You know, put it a book or whatever it is; as compared to, what are you looking for in the dead animals?
Have you got… have you created criteria for yourself?
(John Warkentin)
No, not really; it’s just been when I travel, I’m always on the lookout for animals, because I’m fascinated, and I enjoy them, and it just turns out I find more dead ones than you find live ones.
Usually, the live ones are moving pretty quick and they get away from you.
So, by force of necessity, I pull over and I take pictures of the dead ones.
I don’t really show them to anybody; it’s not really been part of it.
But it’s just one of the things I document.
(Joyce Evans)
Yeah. So what are the other thing to you document?
(John Warkentin)
Well, I document the change in cities; I like to shoot panoramas; that’s been my main sort of technical area of photography for the last 15 or so years, and I like to go back to the same location and try to compose the exact same picture, where only the subject has changed.
And I often like to find other individuals who’ve come before me and done the same thing, so I follow the work of other panoramic photographers and I go and recreate their pictures, you know, 10, 20, maybe even 100 years later.
And, so that I can do this A-B comparison so that I can take a look at the change, because that’s what I’m fascinated by.
(Joyce Evans)
That sounds good!
(John Warkentin)
I can’t say there are any commercial ramifications for it, but I find it enjoyable. And, because I’m getting a little older now, I can go back to some of the same places that I shot; much like you’ve revisited many of your locations.
Because it’s interesting to see how they’ve changed.
And, obviously, when you’re shooting roadkill sometimes there are lots of different if you want to see kangaroos for example, on a stretch of the (Nullarbor) you can find within walking distance, a lot of different states of decay.

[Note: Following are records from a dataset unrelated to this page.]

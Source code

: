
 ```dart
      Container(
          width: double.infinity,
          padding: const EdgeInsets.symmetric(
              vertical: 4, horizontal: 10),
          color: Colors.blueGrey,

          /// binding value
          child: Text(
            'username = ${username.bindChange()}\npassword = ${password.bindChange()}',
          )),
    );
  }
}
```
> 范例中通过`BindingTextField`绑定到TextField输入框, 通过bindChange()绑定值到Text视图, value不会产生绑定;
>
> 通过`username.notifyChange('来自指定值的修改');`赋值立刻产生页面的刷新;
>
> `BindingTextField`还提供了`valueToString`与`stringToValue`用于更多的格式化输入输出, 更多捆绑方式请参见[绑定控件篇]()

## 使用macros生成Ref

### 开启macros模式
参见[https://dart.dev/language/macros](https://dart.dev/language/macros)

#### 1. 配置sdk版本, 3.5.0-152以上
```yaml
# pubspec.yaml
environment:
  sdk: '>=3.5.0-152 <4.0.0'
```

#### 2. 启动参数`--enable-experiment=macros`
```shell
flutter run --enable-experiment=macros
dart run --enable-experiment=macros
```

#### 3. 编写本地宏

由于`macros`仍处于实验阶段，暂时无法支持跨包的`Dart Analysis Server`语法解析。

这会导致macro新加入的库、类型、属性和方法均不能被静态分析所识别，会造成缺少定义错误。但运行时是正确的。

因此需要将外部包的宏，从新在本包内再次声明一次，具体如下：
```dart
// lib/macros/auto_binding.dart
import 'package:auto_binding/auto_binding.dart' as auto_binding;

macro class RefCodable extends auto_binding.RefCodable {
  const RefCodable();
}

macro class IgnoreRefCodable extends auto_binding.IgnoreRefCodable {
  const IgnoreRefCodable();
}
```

[Laughs] Just in the same field of view, almost.
(Joyce Evans)
Absolutely.
(John Warkentin)
There’s no shortage of dead kangaroos out there.
(Joyce Evans)
Okay.
(John Warkentin)
Well, that’s an amazing body of work; very, you know, you’ve covered so many different areas, and lots of different pieces of technology; you’ve embraced digital; you’ve got a very keen understanding of what makes an image, and I love the way you analyze them, and I love the enjoyment that you get out of them!

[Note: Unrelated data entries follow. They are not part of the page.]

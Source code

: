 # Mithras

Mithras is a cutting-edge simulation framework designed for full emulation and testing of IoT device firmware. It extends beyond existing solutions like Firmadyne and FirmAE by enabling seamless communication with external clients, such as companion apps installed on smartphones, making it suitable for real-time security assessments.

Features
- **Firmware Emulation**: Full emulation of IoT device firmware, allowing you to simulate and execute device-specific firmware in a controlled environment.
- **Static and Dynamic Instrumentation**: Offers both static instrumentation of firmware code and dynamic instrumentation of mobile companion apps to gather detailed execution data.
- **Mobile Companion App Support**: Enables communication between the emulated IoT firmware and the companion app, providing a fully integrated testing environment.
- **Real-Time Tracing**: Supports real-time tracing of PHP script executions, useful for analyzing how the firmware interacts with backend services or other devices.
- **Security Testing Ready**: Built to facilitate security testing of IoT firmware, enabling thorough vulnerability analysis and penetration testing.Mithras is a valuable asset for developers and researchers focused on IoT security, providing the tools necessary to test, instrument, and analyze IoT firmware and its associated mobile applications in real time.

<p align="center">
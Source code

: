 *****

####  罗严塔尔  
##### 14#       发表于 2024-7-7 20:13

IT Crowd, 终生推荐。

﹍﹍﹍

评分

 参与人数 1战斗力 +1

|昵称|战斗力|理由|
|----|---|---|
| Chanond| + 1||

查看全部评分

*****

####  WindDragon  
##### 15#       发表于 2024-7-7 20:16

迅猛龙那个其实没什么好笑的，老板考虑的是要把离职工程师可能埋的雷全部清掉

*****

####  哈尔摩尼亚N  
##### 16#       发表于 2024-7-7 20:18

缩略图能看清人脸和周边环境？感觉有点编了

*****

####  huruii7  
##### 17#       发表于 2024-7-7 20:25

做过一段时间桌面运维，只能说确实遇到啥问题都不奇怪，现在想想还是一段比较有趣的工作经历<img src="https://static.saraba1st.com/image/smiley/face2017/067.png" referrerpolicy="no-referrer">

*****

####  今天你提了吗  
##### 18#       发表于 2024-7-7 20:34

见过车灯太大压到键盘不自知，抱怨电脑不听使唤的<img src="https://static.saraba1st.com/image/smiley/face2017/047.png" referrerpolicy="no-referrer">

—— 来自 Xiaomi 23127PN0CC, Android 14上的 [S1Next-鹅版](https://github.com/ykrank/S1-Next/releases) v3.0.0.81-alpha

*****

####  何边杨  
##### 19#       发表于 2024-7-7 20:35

Because of course, that’s what it’s all about!
So, you’re, when we started off our conversation and you said, you know, the use-by date corollary for, you know, is photography art?
You know, and I think you’ve clearly shown that you’ve been able to produce it; you’re able to criticize it; you’re able to know it when you see it; and of course, love it!

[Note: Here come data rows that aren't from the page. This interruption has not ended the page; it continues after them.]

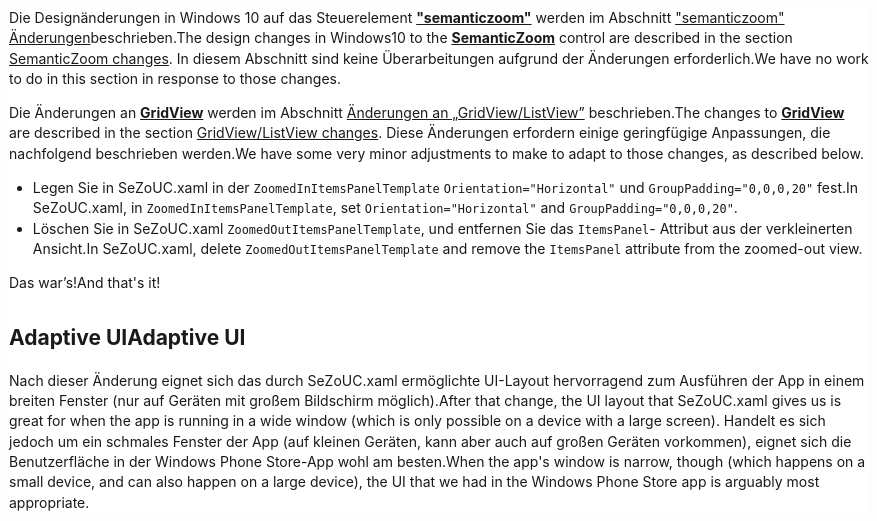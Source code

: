 <span data-ttu-id="f16b2-167">Die Designänderungen in Windows 10 auf das Steuerelement [**"semanticzoom"**](https://msdn.microsoft.com/library/windows/apps/hh702601) werden im Abschnitt ["semanticzoom" Änderungen](w8x-to-uwp-porting-xaml-and-ui.md)beschrieben.</span><span class="sxs-lookup"><span data-stu-id="f16b2-167">The design changes in Windows10 to the [**SemanticZoom**](https://msdn.microsoft.com/library/windows/apps/hh702601) control are described in the section [SemanticZoom changes](w8x-to-uwp-porting-xaml-and-ui.md).</span></span> <span data-ttu-id="f16b2-168">In diesem Abschnitt sind keine Überarbeitungen aufgrund der Änderungen erforderlich.</span><span class="sxs-lookup"><span data-stu-id="f16b2-168">We have no work to do in this section in response to those changes.</span></span>

<span data-ttu-id="f16b2-169">Die Änderungen an [**GridView**](https://msdn.microsoft.com/library/windows/apps/br242705) werden im Abschnitt [Änderungen an „GridView/ListView”](w8x-to-uwp-porting-xaml-and-ui.md) beschrieben.</span><span class="sxs-lookup"><span data-stu-id="f16b2-169">The changes to [**GridView**](https://msdn.microsoft.com/library/windows/apps/br242705) are described in the section [GridView/ListView changes](w8x-to-uwp-porting-xaml-and-ui.md).</span></span> <span data-ttu-id="f16b2-170">Diese Änderungen erfordern einige geringfügige Anpassungen, die nachfolgend beschrieben werden.</span><span class="sxs-lookup"><span data-stu-id="f16b2-170">We have some very minor adjustments to make to adapt to those changes, as described below.</span></span>

-   <span data-ttu-id="f16b2-171">Legen Sie in SeZoUC.xaml in der `ZoomedInItemsPanelTemplate` `Orientation="Horizontal"` und `GroupPadding="0,0,0,20"` fest.</span><span class="sxs-lookup"><span data-stu-id="f16b2-171">In SeZoUC.xaml, in `ZoomedInItemsPanelTemplate`, set `Orientation="Horizontal"` and `GroupPadding="0,0,0,20"`.</span></span>
-   <span data-ttu-id="f16b2-172">Löschen Sie in SeZoUC.xaml `ZoomedOutItemsPanelTemplate`, und entfernen Sie das `ItemsPanel`- Attribut aus der verkleinerten Ansicht.</span><span class="sxs-lookup"><span data-stu-id="f16b2-172">In SeZoUC.xaml, delete `ZoomedOutItemsPanelTemplate` and remove the `ItemsPanel` attribute from the zoomed-out view.</span></span>

<span data-ttu-id="f16b2-173">Das war’s!</span><span class="sxs-lookup"><span data-stu-id="f16b2-173">And that's it!</span></span>

## <a name="adaptive-ui"></a><span data-ttu-id="f16b2-174">Adaptive UI</span><span class="sxs-lookup"><span data-stu-id="f16b2-174">Adaptive UI</span></span>

<span data-ttu-id="f16b2-175">Nach dieser Änderung eignet sich das durch SeZoUC.xaml ermöglichte UI-Layout hervorragend zum Ausführen der App in einem breiten Fenster (nur auf Geräten mit großem Bildschirm möglich).</span><span class="sxs-lookup"><span data-stu-id="f16b2-175">After that change, the UI layout that SeZoUC.xaml gives us is great for when the app is running in a wide window (which is only possible on a device with a large screen).</span></span> <span data-ttu-id="f16b2-176">Handelt es sich jedoch um ein schmales Fenster der App (auf kleinen Geräten, kann aber auch auf großen Geräten vorkommen), eignet sich die Benutzerfläche in der Windows Phone Store-App wohl am besten.</span><span class="sxs-lookup"><span data-stu-id="f16b2-176">When the app's window is narrow, though (which happens on a small device, and can also happen on a large device), the UI that we had in the Windows Phone Store app is arguably most appropriate.</span></span>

And of course, that love is very important, and that really comes flying out of you; so I’m really… it was wonderful to have a chance to sit down to talk with you, Joyce.
(Joyce Evans)
I really enjoyed it! Thank you!
(John Warkentin)
And, hopefully, we will have some more! Maybe we will get out and do some shooting!
(Joyce Evans)
That would be good, and we’ll let you use my Widelux.
(John Warkentin)
Oh, I’d LOVE to!
So, I really hope that you enjoyed our conversation!
Somewhat varied, somewhat a little bit rambling; but that’s the way we are, you know, we’re just talking about photography!
And we look forward to seeing you in some of our future interviews coming up!